The Environmental Rights Action/ Friends of the Earth Nigeria (ERA/FoEN) has expressed concerns over delays in implementing the National Tobacco Control Law and attempts by companies to frustrate the enforcement of appropriate laws, as well as the exploitation of farmers in the Southwest. In this interview with EDU ABADE, Deputy Executive Director of ERA/FoEN, Oluwafemi Akinbode, provides insights into the challenges posed by the tobacco industry and the threats to pro-health, public interest laws in the country.

May this year marked two years since the National Tobacco Control Act (NTCA) became law. Why is the issue of implementing the regulations still a challenge?
It took almost a decade for Nigeria to have a supposedly comprehensive National Tobacco Control Act (NTCA). That law itself has some limitations. But we have a law that one can use to reduce smoking influence in our country and check the onslaught that the tobacco industry has on our women and children. By way of marketing, promotions and sponsorships, it is reducing. But unfortunately, that law has a provision that some key sections must have regulations that will pass through a balance. We are convinced that that provision got into the law through the underhand lobbying of the Tobacco Industry, because we have checked all laws in Nigeria and that law is the only one that mandates the government to again bring back regulation for approval of the National Assembly. Be that as it may, there are also some sections of the law that government can implement essentially without the regulation. The government has performed dismally in the implementation of National Tobacco Control Law.

It shouldn’t have taken us two years to get the necessary enforcement of the law going. Sadly, every time we delay on those policies, people are dying and being afflicted with diseases. Our youths and kids are being initiated to deadly habit of smoking by the tobacco industry. So, we think that the major challenge currently is the tobacco industry doing all it can to frustrate the enforcement of the appropriate laws in Nigeria. They have infiltrated the government systems and our Ministries, Departments and Agencies (MDAs) and they have been undermining the processes of the implementation taking off. For us, we expect the government to rise above the challenge and do what is needful by saving Nigerians lives.

There are well-documented cases of tobacco companies suing governments like we had in Kenya and Uruguay to block implementation of their tobacco control laws. Do you see the Nigerian companies following that path?
We have anticipated that they can go to any length and we are ready for them. They have gone beyond selling tobacco products to our people. They are now conducting espionage on government. Somehow, they get informed memos in government and they have been running campaigns against government decisions and you don’t expect corporations that behave like that not to court when you have a pro-health, public interest law effectively in place. But the truth is, in most of the cases you have cited, the tobacco companies will lose and we know that they will lose in Nigeria.

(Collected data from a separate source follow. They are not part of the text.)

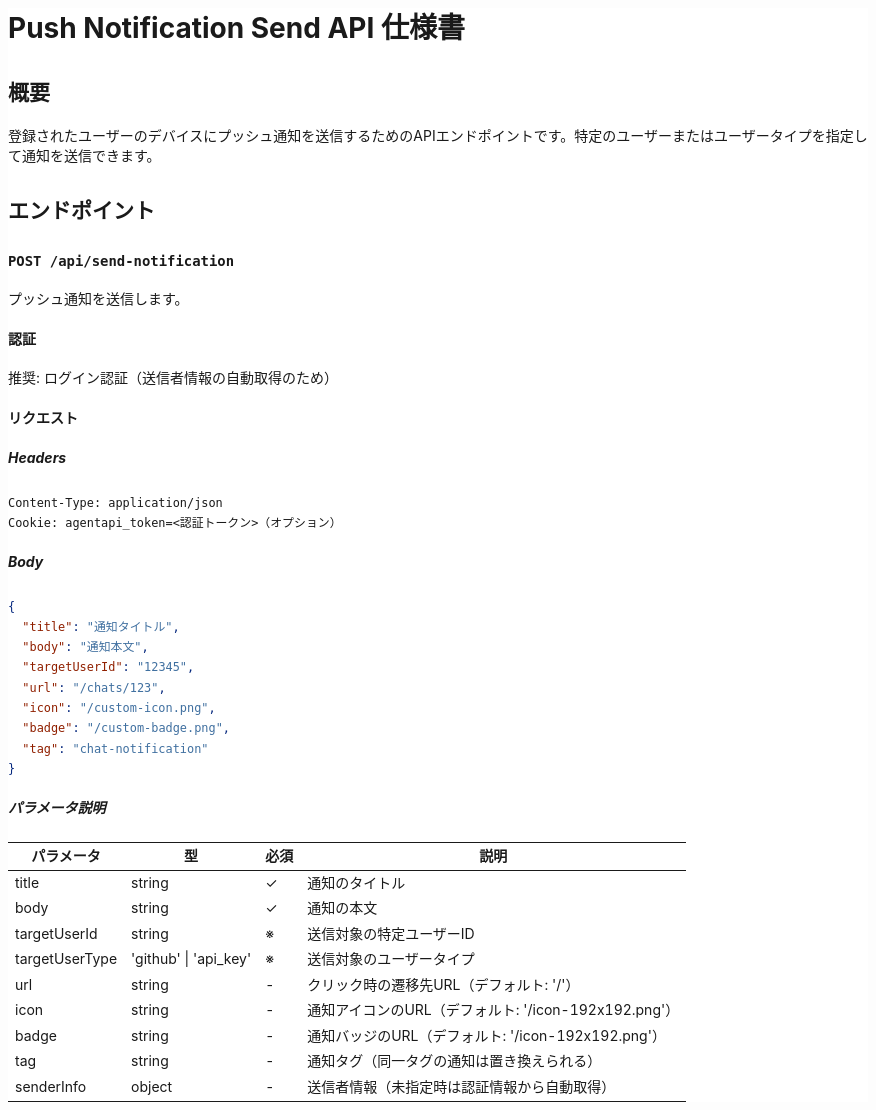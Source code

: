 # Push Notification Send API 仕様書

## 概要

登録されたユーザーのデバイスにプッシュ通知を送信するためのAPIエンドポイントです。特定のユーザーまたはユーザータイプを指定して通知を送信できます。

## エンドポイント

### `POST /api/send-notification`

プッシュ通知を送信します。

#### 認証

推奨: ログイン認証（送信者情報の自動取得のため）

#### リクエスト

##### Headers
```
Content-Type: application/json
Cookie: agentapi_token=<認証トークン>（オプション）
```

##### Body
```json
{
  "title": "通知タイトル",
  "body": "通知本文",
  "targetUserId": "12345",
  "url": "/chats/123",
  "icon": "/custom-icon.png",
  "badge": "/custom-badge.png",
  "tag": "chat-notification"
}
```

##### パラメータ説明

| パラメータ | 型 | 必須 | 説明 |
|----------|-----|------|------|
| title | string | ✓ | 通知のタイトル |
| body | string | ✓ | 通知の本文 |
| targetUserId | string | ※ | 送信対象の特定ユーザーID |
| targetUserType | 'github' \| 'api_key' | ※ | 送信対象のユーザータイプ |
| url | string | - | クリック時の遷移先URL（デフォルト: '/'） |
| icon | string | - | 通知アイコンのURL（デフォルト: '/icon-192x192.png'） |
| badge | string | - | 通知バッジのURL（デフォルト: '/icon-192x192.png'） |
| tag | string | - | 通知タグ（同一タグの通知は置き換えられる） |
| senderInfo | object | - | 送信者情報（未指定時は認証情報から自動取得） |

Recently you visited tobacco farms in Oke-Ogun, Oyo State with the media. Taking our argument from tobacco companies who say they invest heavily in making Nigerian farmers wealthy, what were your findings?
The trip to the farming communities in Oke-Ogun is probably the fifth of such visits to tobacco farms over the years beginning from 2003 but this last one was shocking because we expected some marginal changes in the farms. We were shocked that nothing has changed. We were shocked the way the companies operate or deal with the farmers. The farmers are still living in abject poverty. The arrangement between the companies and the farmers has not changed, whereby they give them fertilizers and farming inputs and at the end of harvest, they dictate the prices. And we were also shocked at the level of non-involvement of government and their agencies in the arrangement between the farmers and the tobacco companies. After those findings, our appeal is that there is no way the government will leave the communities to the dictates of the corporations as we have in Oke-Ogun.

Now, Oke-Ogun is very significant because that belt is the food basket of the South/West. Any nation that takes the food sovereignty of its people seriously would not leave the arable farmlands in the total control of the tobacco industry. Our appeal to government is that the Federal Government should commission an independent investigation into what is going on between the farmers and the corporations. Second, the government should begin an initiative that would wean these farmers from Tobacco products to very wholesome products that can add value to our national life. Because it is so sad that even when they are indebted and want to pay, they cannot pay in Naira. So, they pay in tobacco leaves and where they cannot pay in a particular year in which the tobacco leaves are not enough, the companies pass on the debts to another year and it goes on and on like that. We need the government to intervene; we need a policy that would shift the farmers from the exploitation. Don’t forget that kids that were supposed to be in school are being used on these farms. And tobacco itself is dangerous, chemical intensive, disruptive and adds to our climate problems. Government should take a decisive action on this to move the farmers to very wholesome crops.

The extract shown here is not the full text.